Ce fait divers amène plusieurs réflexions :
 
- Il met en lumière la montée en puissance du mouvement que l'on qualifiera de fasciste (mais imbriquant suprématistes, identitaires, racistes, néo-nazis mais aussi intégristes religieux de toutes obédiences) en Europe et dans le monde. Les médias français semblent en majorité (re)découvrir la menace fasciste à la lumière de ce décès, alors qu'elle n'a jamais cessé d'être depuis son explosion dans les années 80. [1] Les ratonnades et autres chasses au "gauchiste" sont systématiques dans certains quartiers, notamment à Lyon, devenus les repaires notoire de fascistes en tout genre. Ailleurs et notamment en Grèce, les groupuscules fascistes se muent en partis politique comme Aube Dorée. Chez nous, le Front National sert notamment de couverture respectable, de "base de repli" pour nombre de petits nazillons, quoique le parti se targue "d'épurer" de tels membres.

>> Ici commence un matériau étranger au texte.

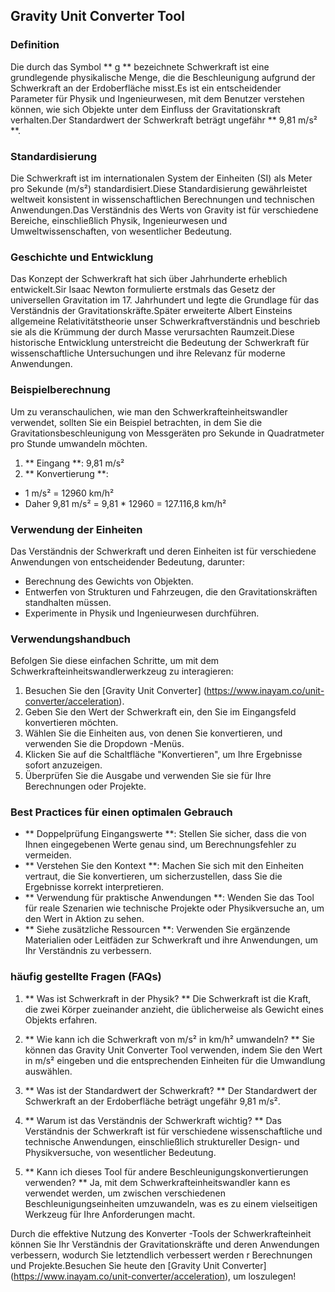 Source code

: ## Gravity Unit Converter Tool

### Definition
Die durch das Symbol ** g ** bezeichnete Schwerkraft ist eine grundlegende physikalische Menge, die die Beschleunigung aufgrund der Schwerkraft an der Erdoberfläche misst.Es ist ein entscheidender Parameter für Physik und Ingenieurwesen, mit dem Benutzer verstehen können, wie sich Objekte unter dem Einfluss der Gravitationskraft verhalten.Der Standardwert der Schwerkraft beträgt ungefähr ** 9,81 m/s² **.

### Standardisierung
Die Schwerkraft ist im internationalen System der Einheiten (SI) als Meter pro Sekunde (m/s²) standardisiert.Diese Standardisierung gewährleistet weltweit konsistent in wissenschaftlichen Berechnungen und technischen Anwendungen.Das Verständnis des Werts von Gravity ist für verschiedene Bereiche, einschließlich Physik, Ingenieurwesen und Umweltwissenschaften, von wesentlicher Bedeutung.

### Geschichte und Entwicklung
Das Konzept der Schwerkraft hat sich über Jahrhunderte erheblich entwickelt.Sir Isaac Newton formulierte erstmals das Gesetz der universellen Gravitation im 17. Jahrhundert und legte die Grundlage für das Verständnis der Gravitationskräfte.Später erweiterte Albert Einsteins allgemeine Relativitätstheorie unser Schwerkraftverständnis und beschrieb sie als die Krümmung der durch Masse verursachten Raumzeit.Diese historische Entwicklung unterstreicht die Bedeutung der Schwerkraft für wissenschaftliche Untersuchungen und ihre Relevanz für moderne Anwendungen.

### Beispielberechnung
Um zu veranschaulichen, wie man den Schwerkrafteinheitswandler verwendet, sollten Sie ein Beispiel betrachten, in dem Sie die Gravitationsbeschleunigung von Messgeräten pro Sekunde in Quadratmeter pro Stunde umwandeln möchten.

1. ** Eingang **: 9,81 m/s²
2. ** Konvertierung **:
- 1 m/s² = 12960 km/h²
- Daher 9,81 m/s² = 9,81 * 12960 = 127.116,8 km/h²

### Verwendung der Einheiten
Das Verständnis der Schwerkraft und deren Einheiten ist für verschiedene Anwendungen von entscheidender Bedeutung, darunter:
- Berechnung des Gewichts von Objekten.
- Entwerfen von Strukturen und Fahrzeugen, die den Gravitationskräften standhalten müssen.
- Experimente in Physik und Ingenieurwesen durchführen.

### Verwendungshandbuch
Befolgen Sie diese einfachen Schritte, um mit dem Schwerkrafteinheitswandlerwerkzeug zu interagieren:
1. Besuchen Sie den [Gravity Unit Converter] (https://www.inayam.co/unit-converter/acceleration).
2. Geben Sie den Wert der Schwerkraft ein, den Sie im Eingangsfeld konvertieren möchten.
3. Wählen Sie die Einheiten aus, von denen Sie konvertieren, und verwenden Sie die Dropdown -Menüs.
4. Klicken Sie auf die Schaltfläche "Konvertieren", um Ihre Ergebnisse sofort anzuzeigen.
5. Überprüfen Sie die Ausgabe und verwenden Sie sie für Ihre Berechnungen oder Projekte.

### Best Practices für einen optimalen Gebrauch
- ** Doppelprüfung Eingangswerte **: Stellen Sie sicher, dass die von Ihnen eingegebenen Werte genau sind, um Berechnungsfehler zu vermeiden.
- ** Verstehen Sie den Kontext **: Machen Sie sich mit den Einheiten vertraut, die Sie konvertieren, um sicherzustellen, dass Sie die Ergebnisse korrekt interpretieren.
- ** Verwendung für praktische Anwendungen **: Wenden Sie das Tool für reale Szenarien wie technische Projekte oder Physikversuche an, um den Wert in Aktion zu sehen.
- ** Siehe zusätzliche Ressourcen **: Verwenden Sie ergänzende Materialien oder Leitfäden zur Schwerkraft und ihre Anwendungen, um Ihr Verständnis zu verbessern.

### häufig gestellte Fragen (FAQs)

1. ** Was ist Schwerkraft in der Physik? **
Die Schwerkraft ist die Kraft, die zwei Körper zueinander anzieht, die üblicherweise als Gewicht eines Objekts erfahren.

2. ** Wie kann ich die Schwerkraft von m/s² in km/h² umwandeln? **
Sie können das Gravity Unit Converter Tool verwenden, indem Sie den Wert in m/s² eingeben und die entsprechenden Einheiten für die Umwandlung auswählen.

3. ** Was ist der Standardwert der Schwerkraft? **
Der Standardwert der Schwerkraft an der Erdoberfläche beträgt ungefähr 9,81 m/s².

4. ** Warum ist das Verständnis der Schwerkraft wichtig? **
Das Verständnis der Schwerkraft ist für verschiedene wissenschaftliche und technische Anwendungen, einschließlich struktureller Design- und Physikversuche, von wesentlicher Bedeutung.

5. ** Kann ich dieses Tool für andere Beschleunigungskonvertierungen verwenden? **
Ja, mit dem Schwerkrafteinheitswandler kann es verwendet werden, um zwischen verschiedenen Beschleunigungseinheiten umzuwandeln, was es zu einem vielseitigen Werkzeug für Ihre Anforderungen macht.

Durch die effektive Nutzung des Konverter -Tools der Schwerkrafteinheit können Sie Ihr Verständnis der Gravitationskräfte und deren Anwendungen verbessern, wodurch Sie letztendlich verbessert werden r Berechnungen und Projekte.Besuchen Sie heute den [Gravity Unit Converter] (https://www.inayam.co/unit-converter/acceleration), um loszulegen!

- Nous ne retrouvons pas, loin s'en faut, la même émotion ni le même focus des médias au sujet des innombrables agressions et meurtres à caractère raciste qui ont lieu chaque année en France. Il est vrai, peu souvent à l'encontre d'un jeune étudiant de Sciences-Po. Si cet éclairage peut paraitre un soulagement, il est évident qu'il n'annonce rien de bon, car soumis à l'exigence du nouveau traitement médiatique de l'information, faits d'approximations et de mots devenus puants, selon la bonne formule de Nietzsche. En témoigne les invitations destinées aux égéries du mouvement facho ("Batskin" Ayoub en tête) sur les plateaux télés, jouant tranquillement leur partition de victimes et propageant leurs théories dans la plus grande courtoisie.  Sans oublier les inévitables récupérations politiques, le nombre de mains en train de porter ce cercueil devient très impressionnant.

- La mise dos à dos d'une prétendue extrême-gauche face à une autre prétendue extrême-droite, vaste fourre-tout regroupant tellement de définitions que le nombre de membres de ces extrêmes peut être très fluctuant, toujours avec l'appui et la bénédiction des médias. Cette stratégie permet non seulement de légitimer à nouveau les ensembles politiques centristes (UMP, PS), bien mal en point dans ce qu'on appelle l'opinion publique (si ceci a encore un sens) tout en discréditant les "extrêmes".

Cette dérive sémiologique permet aussi d'associer la violence fascisante, majoritairement réprouvée, à tout l'éventail d'idées et de mouvements progressistes, libertaires, situationnistes, anarchistes ou auto-gestionnaires de ce qu'on appelle et associe encore, pour une raison qui m'échappe, à la gauche socialiste (et non sociale-démocrate) ou communiste. Tous ces mouvements qui se détachent du spectre politique traditionnel, voire le rejettent, se retrouvent étiquetés comme faisant partie de l'extrême gauche et comparés aux fascistes qu'ils combattent.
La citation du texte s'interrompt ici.